Prisync, an Istanbul-based pricing software, has raised a $1.1 million seed round led by Collective Spark, a VC firm also based in Istanbul. German VC ESOR Investments participated in the round, as well.
Prisync is an intelligent pricing SaaS for e-Commerce, allowing users to track competitor pricing and optimise their own. The Turkish startup is targeting small and medium-sized businesses, a segment which doesn’t use automated pricing solutions as widely as upmarket sellers. According to Prisync, e-Commerce SMBs generally avoid competitive price analysis or do it manually, so there’s a need for the SaaS solution and opportunity for global growth.
In fact, the startup currently has customers in over 50 countries.

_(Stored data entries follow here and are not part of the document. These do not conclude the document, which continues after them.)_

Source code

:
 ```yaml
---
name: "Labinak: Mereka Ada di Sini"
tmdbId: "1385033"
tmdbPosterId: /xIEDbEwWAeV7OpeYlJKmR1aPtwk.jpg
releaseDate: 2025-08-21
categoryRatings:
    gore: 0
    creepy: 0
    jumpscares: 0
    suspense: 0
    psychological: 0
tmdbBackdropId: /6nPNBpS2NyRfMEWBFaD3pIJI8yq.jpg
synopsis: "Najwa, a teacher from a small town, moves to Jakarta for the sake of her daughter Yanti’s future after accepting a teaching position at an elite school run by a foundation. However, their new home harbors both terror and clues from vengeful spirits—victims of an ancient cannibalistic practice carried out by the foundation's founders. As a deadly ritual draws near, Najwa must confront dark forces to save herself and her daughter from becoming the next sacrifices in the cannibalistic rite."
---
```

Founded in 2013 by Burc Tanir (CEO), Samet Atdag (CTO) and Neslihan Sirin Saygili, the business hit some milestones last year. 2019 saw two technology partnerships with major e-Commerce platforms, Magento and Shopify, as well as the company’s first acquisition. Prisync bought its Australia-based competitor Spotlite last March.
Samet Atdag attributes the success so far to the Prisync team: “Our team has managed to create and scale a 100 percent global product out of Turkey, and this was only achievable with a complimentary team and a teamwork-first culture. Our team also knows that B2B also involves people after all. Therefore, we have a 24/7 live customer support team distributed in three time zones. That human touch at the support level adds an absolutely unmatched layer on top of our product.”
The seed funding will go toward product development and expanding the customer base.
On this point, CEO Burc Tanir commented: “Obviously, we’ll double down on the working customer acquisition channels and tactics that we’ve tested and validated in the past. However, in addition to these straight-forward investments, we’ll continue building a thought leader image in our industry by increasing the awareness around pricing automation in the global e-commerce market by striking up impactful partnerships. We’ll also continue evaluating potential competitor acquisition in the meantime.”